And, speaking of no shit, Sherlock, which we presume and trust it very much wont be, details for the second episode of Sherlock series two - The Hounds of the Baskerville, have begun to emerge. The episode, which will be broadcast on 8 January will, of course, be adapted from Arthur Conan Doyle's iconic novel The Hound of the Baskervilles, probably the single most famous Sherlock Holmes story of them all - and certainly the one that'll be most familiar to most viewers. A BBC press release states: 'A Hound from Hell. A terrified young man. Sherlock's most famous case. But is a monster really stalking Dartmoor? Something terrible has happened to Henry Knight. Sherlock and John investigate the truth about the monstrous creature which apparently killed their client's father. But what seems like fantasy in Baker Street is a very different prospect in the ultra-secret army base that looms over Dartmoor.' Ooo, exciting stuff by the sounds of it. It'll be interesting to see how Sherlock tackles such an iconic text. We know that Being Human's Russell Tovey will play Henry Knight, who will likely take the place of Henry Baskerville from the original novel. Andrew Scott will also reprise his role as the flamboyantly over-the-top Jim Moriarty in the episode. The episode, as you'd probably expect for a story so steeps in Gothic horror traditions, has been written by Hammer's biggest fan, Mark Gatiss.

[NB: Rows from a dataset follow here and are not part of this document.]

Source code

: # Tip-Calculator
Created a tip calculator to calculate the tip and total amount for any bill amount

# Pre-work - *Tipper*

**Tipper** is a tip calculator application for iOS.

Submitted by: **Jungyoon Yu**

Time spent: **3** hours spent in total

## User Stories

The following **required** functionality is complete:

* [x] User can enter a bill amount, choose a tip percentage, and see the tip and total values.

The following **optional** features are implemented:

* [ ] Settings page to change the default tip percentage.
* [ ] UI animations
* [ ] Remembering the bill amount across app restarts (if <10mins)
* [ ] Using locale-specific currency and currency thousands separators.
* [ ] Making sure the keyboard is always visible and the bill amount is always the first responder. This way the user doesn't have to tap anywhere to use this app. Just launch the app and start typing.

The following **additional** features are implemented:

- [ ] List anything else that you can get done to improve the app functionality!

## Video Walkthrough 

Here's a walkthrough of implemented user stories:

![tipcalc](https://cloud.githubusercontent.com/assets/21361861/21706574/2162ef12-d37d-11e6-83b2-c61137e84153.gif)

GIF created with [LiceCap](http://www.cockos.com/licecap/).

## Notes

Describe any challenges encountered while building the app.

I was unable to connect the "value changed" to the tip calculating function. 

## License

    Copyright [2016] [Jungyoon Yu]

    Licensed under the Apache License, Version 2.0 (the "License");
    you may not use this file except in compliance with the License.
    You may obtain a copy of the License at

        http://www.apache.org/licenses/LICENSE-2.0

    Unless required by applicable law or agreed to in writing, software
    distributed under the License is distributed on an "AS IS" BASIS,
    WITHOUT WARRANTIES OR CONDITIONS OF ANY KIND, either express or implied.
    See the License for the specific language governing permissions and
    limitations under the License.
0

The private investigator who tailed more than one hundred celebrities and public figures including Prince William for the Scum of the World, has described the steps he claims the paper took to make him an accredited journalist. Derek Webb told the Leveson inquiry on Thursday that he had 'no experience or qualifications' as a journalist and would never have described himself as one. But in January 2009, he was asked to give up his licence as a private detective and to become a member of the National Union of Journalists. He was also asked to stop using his company name, Silent Shadow Services, and to change his e-mail address. 'I changed it from Silent Shadow to Shadow Watch – they wanted it changed from Shadow Watch,' he told the Leveson inquiry. He then started to use the name 'Derek Webb Media' in his e-mail address. He said it was easy to become an NUJ member. He filled in a form, putting his job down as a 'researcher.' Asked if he suddenly became a journalist, Webb said: 'No.' He added he would have described himself as 'freelance researcher cum journalist.' Asked what he was doing, he said: 'Surveillance.' Asked if anything changed at all since he was a private investigator from 2003 to 2009, he replied: 'Nothing.' Seems he spent most of his time giving one-word answers, by the sound of things. His evidence comes just a day after Tom Crone, the former legal chief of Scum of the World, testified that he believed that Webb was an accredited freelance journalist. Crone told the inquiry he 'had never been particularly keen' on the use of private detectives and he understood that certain 'strictures' on their use had been introduced when Colin Myler arrived as editor of Scum of the World. Crone told Leveson: 'They weren't quite banned [at the Scum of the World] but there were strictures on use of private detectives when Mr Myler came in.' Webb also told the inquiry how he had tailed the wife of one footballer for a month. 'It was hard work,' he said. 'She went everywhere.' What, including my house? The rotter.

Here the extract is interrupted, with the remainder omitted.